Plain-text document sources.
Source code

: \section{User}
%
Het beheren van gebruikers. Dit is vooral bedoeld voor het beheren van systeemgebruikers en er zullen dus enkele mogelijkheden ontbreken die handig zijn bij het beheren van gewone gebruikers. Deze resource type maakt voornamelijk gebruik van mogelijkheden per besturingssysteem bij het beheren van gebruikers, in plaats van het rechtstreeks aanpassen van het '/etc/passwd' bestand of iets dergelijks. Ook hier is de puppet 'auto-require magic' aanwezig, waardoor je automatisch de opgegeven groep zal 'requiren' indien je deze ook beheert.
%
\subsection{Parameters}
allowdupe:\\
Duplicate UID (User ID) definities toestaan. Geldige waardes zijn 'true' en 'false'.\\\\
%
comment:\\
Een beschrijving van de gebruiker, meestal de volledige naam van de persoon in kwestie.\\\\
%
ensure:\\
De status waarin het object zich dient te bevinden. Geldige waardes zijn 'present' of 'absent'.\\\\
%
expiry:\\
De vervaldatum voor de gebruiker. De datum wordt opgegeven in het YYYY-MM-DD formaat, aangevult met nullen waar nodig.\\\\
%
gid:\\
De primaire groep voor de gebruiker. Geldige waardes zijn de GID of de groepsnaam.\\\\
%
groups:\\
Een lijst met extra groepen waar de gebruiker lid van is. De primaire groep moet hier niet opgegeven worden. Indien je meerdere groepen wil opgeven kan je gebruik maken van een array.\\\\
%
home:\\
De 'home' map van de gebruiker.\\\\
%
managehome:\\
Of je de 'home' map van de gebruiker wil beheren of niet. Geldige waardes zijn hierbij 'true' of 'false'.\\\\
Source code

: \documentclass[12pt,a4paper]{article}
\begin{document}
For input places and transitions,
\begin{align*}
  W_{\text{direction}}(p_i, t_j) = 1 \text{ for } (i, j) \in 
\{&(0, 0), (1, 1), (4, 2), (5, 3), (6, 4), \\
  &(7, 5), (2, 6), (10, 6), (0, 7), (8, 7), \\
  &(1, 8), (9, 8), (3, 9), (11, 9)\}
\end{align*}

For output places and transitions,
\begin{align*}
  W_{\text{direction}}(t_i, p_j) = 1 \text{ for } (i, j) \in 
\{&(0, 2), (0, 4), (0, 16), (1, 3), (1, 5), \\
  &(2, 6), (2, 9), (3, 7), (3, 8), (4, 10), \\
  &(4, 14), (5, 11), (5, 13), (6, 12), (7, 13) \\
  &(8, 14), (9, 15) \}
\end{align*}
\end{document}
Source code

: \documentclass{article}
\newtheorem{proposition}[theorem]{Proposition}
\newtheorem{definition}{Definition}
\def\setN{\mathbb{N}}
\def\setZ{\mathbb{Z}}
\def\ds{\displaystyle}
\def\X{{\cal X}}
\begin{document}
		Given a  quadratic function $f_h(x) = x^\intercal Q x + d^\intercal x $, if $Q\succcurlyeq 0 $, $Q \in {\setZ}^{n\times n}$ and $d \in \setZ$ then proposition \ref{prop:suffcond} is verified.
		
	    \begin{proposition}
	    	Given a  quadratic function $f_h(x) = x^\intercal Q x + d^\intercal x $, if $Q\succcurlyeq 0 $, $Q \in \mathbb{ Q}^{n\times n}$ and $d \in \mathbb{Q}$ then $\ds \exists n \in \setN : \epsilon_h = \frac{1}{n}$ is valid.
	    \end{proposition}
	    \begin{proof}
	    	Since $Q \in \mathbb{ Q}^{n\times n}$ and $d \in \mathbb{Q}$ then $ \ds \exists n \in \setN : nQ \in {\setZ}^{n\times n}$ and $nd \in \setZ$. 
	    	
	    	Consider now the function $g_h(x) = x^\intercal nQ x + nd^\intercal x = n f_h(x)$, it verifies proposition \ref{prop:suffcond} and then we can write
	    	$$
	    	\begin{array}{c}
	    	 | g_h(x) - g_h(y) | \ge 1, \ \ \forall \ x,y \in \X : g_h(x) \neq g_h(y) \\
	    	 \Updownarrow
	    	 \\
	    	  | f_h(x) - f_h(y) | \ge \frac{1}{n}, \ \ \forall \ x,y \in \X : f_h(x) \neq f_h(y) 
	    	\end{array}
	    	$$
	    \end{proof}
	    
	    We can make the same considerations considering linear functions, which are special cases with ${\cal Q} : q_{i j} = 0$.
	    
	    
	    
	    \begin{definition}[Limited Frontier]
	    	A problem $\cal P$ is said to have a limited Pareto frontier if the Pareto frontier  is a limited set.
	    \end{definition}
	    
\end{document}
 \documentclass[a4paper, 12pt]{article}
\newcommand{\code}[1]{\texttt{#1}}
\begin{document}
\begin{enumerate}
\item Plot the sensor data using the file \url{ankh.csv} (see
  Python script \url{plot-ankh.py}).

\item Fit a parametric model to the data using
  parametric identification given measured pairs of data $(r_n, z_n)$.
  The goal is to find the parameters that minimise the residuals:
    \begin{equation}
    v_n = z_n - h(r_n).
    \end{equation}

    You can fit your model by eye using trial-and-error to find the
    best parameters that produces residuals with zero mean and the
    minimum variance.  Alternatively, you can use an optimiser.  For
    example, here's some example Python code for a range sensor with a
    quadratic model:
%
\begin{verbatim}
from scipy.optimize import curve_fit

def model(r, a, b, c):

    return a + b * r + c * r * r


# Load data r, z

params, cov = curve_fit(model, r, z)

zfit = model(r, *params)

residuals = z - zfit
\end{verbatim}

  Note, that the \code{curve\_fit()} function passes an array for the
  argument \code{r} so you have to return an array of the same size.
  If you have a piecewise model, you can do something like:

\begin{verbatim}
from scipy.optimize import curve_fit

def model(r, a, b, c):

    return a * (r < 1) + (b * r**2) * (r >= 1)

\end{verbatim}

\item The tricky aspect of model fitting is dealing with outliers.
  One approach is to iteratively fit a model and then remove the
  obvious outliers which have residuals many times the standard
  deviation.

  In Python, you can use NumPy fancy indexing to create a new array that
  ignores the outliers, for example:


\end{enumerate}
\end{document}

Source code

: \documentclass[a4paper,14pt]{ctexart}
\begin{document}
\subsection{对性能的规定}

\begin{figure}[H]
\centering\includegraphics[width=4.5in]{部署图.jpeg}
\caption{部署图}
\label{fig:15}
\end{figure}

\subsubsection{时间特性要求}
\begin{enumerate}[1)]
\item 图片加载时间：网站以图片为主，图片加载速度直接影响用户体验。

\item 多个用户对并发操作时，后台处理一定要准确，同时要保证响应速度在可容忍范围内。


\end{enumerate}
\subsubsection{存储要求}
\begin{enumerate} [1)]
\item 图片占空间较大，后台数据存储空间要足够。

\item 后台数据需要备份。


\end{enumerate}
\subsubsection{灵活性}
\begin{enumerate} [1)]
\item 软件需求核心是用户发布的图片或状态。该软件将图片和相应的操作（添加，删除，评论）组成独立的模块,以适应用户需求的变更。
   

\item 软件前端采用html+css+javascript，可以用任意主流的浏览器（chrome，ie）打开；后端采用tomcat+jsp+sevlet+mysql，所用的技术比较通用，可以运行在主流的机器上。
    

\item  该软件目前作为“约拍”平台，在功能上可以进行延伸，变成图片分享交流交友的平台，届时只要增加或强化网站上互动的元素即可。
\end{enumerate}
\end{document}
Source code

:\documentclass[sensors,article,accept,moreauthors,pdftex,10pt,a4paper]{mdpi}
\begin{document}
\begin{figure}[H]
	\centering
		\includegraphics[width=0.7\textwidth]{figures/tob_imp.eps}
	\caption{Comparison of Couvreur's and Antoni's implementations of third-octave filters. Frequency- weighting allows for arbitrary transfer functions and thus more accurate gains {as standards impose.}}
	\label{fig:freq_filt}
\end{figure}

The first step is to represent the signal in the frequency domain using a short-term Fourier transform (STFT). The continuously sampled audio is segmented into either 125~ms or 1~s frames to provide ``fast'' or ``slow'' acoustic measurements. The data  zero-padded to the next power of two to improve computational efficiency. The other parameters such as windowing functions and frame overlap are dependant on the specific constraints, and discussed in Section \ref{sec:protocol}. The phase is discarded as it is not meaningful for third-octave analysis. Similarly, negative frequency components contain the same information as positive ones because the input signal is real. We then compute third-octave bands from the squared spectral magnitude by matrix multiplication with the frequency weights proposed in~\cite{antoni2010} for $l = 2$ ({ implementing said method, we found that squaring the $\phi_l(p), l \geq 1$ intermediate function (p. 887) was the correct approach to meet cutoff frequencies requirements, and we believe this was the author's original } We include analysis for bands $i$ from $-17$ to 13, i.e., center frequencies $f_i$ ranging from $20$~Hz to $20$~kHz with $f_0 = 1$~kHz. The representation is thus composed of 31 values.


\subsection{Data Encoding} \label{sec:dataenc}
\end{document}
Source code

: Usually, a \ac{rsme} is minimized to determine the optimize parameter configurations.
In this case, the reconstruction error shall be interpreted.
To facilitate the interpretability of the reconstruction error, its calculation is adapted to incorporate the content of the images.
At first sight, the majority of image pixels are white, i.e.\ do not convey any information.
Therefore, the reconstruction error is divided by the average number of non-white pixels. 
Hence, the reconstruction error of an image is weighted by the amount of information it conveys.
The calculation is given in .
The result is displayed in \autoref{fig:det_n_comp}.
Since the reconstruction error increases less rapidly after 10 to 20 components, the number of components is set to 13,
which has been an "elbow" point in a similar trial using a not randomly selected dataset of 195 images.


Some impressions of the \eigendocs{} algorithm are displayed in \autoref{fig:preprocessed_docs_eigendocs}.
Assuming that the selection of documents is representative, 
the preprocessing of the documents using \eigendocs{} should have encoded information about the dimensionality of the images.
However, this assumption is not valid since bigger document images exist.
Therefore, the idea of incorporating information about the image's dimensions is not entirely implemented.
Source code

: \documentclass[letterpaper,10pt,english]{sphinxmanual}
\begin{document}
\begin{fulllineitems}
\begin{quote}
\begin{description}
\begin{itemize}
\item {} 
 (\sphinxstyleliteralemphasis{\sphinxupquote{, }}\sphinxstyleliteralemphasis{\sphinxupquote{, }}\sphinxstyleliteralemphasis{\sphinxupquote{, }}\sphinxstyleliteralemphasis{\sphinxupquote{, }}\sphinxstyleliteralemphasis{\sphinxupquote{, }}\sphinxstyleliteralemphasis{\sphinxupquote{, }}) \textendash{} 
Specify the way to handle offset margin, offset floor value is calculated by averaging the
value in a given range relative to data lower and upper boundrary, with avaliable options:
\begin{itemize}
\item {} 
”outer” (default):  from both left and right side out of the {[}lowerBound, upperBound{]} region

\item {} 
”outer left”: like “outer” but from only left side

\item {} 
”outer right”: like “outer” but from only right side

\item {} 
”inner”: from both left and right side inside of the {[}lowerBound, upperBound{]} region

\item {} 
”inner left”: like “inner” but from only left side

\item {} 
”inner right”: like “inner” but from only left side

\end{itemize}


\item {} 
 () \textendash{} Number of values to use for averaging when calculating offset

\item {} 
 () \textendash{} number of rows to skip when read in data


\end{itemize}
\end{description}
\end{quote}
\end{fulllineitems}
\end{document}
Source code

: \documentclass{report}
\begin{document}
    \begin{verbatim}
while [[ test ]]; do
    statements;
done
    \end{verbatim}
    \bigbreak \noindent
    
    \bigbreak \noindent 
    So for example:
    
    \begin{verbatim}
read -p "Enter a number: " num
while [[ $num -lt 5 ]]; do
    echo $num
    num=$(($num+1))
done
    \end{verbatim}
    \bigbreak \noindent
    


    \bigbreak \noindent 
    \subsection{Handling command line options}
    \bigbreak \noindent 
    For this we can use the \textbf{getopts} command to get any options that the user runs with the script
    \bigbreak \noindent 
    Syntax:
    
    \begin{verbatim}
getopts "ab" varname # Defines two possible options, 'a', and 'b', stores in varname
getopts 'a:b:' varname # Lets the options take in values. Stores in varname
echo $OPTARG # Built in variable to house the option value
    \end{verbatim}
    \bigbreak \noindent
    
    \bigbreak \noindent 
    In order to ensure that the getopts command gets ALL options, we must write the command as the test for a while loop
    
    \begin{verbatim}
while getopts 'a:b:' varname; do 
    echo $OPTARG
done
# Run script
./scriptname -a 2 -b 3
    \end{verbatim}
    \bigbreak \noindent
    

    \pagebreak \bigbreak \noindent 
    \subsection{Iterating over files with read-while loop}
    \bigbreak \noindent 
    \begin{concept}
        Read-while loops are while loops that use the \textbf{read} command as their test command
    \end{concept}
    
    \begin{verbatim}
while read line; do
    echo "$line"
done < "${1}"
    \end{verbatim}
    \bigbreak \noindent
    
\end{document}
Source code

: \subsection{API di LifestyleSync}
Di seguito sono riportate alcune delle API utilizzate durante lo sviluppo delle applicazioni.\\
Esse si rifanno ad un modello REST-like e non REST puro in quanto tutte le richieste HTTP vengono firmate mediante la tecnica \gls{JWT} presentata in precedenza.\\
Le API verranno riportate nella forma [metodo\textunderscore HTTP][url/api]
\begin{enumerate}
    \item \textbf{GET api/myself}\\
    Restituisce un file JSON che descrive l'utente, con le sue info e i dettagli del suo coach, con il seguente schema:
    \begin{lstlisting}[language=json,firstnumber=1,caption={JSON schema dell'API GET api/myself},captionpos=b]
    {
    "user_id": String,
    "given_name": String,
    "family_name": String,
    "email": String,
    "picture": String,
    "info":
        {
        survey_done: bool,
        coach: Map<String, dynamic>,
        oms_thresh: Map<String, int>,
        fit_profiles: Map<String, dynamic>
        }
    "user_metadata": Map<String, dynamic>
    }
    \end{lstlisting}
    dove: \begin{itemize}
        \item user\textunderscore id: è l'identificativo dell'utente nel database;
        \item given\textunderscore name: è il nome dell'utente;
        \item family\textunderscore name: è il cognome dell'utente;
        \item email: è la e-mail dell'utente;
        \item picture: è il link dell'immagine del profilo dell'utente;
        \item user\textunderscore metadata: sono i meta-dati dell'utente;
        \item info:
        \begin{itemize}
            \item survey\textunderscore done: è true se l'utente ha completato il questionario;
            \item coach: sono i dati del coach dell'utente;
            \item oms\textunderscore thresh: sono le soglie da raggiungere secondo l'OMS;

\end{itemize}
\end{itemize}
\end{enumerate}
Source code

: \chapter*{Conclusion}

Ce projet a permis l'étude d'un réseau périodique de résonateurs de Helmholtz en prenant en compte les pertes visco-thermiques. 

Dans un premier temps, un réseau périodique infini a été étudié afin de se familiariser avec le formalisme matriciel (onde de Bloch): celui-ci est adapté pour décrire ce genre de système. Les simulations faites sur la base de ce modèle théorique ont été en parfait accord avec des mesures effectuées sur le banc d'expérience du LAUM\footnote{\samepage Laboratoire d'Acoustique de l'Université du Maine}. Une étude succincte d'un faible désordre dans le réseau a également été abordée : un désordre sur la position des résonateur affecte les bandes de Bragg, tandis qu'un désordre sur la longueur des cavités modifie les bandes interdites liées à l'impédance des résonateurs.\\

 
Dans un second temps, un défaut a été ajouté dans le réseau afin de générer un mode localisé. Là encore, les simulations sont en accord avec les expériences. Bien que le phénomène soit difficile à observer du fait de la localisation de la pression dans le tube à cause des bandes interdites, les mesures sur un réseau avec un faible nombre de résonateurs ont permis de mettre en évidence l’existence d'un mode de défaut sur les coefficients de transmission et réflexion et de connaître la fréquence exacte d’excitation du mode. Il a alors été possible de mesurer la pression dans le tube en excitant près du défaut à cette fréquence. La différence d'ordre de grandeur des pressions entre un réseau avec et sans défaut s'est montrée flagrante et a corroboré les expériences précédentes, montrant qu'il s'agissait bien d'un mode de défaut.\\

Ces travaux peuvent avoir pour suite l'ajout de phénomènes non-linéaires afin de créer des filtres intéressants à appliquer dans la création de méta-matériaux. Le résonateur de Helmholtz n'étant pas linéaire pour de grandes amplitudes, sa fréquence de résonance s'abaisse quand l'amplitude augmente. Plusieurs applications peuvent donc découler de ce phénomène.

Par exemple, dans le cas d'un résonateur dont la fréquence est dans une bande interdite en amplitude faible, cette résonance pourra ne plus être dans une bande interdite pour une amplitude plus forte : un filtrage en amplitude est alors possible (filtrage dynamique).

Task prompt.
A word-for-word copy of the lines above from the one with "We can make" through the one with "the same size.", inclusive, is the only output wanted.

Result.
	    We can make the same considerations considering linear functions, which are special cases with ${\cal Q} : q_{i j} = 0$.
	    
	    
	    
	    \begin{definition}[Limited Frontier]
	    	A problem $\cal P$ is said to have a limited Pareto frontier if the Pareto frontier  is a limited set.
	    \end{definition}
	    
\end{document}
 \documentclass[a4paper, 12pt]{article}
\newcommand{\code}[1]{\texttt{#1}}
\begin{document}
\begin{enumerate}
\item Plot the sensor data using the file \url{ankh.csv} (see
  Python script \url{plot-ankh.py}).

\item Fit a parametric model to the data using
  parametric identification given measured pairs of data $(r_n, z_n)$.
  The goal is to find the parameters that minimise the residuals:
    \begin{equation}
    v_n = z_n - h(r_n).
    \end{equation}

    You can fit your model by eye using trial-and-error to find the
    best parameters that produces residuals with zero mean and the
    minimum variance.  Alternatively, you can use an optimiser.  For
    example, here's some example Python code for a range sensor with a
    quadratic model:
%
\begin{verbatim}
from scipy.optimize import curve_fit

def model(r, a, b, c):

    return a + b * r + c * r * r


# Load data r, z

params, cov = curve_fit(model, r, z)

zfit = model(r, *params)

residuals = z - zfit
\end{verbatim}

  Note, that the \code{curve\_fit()} function passes an array for the
  argument \code{r} so you have to return an array of the same size.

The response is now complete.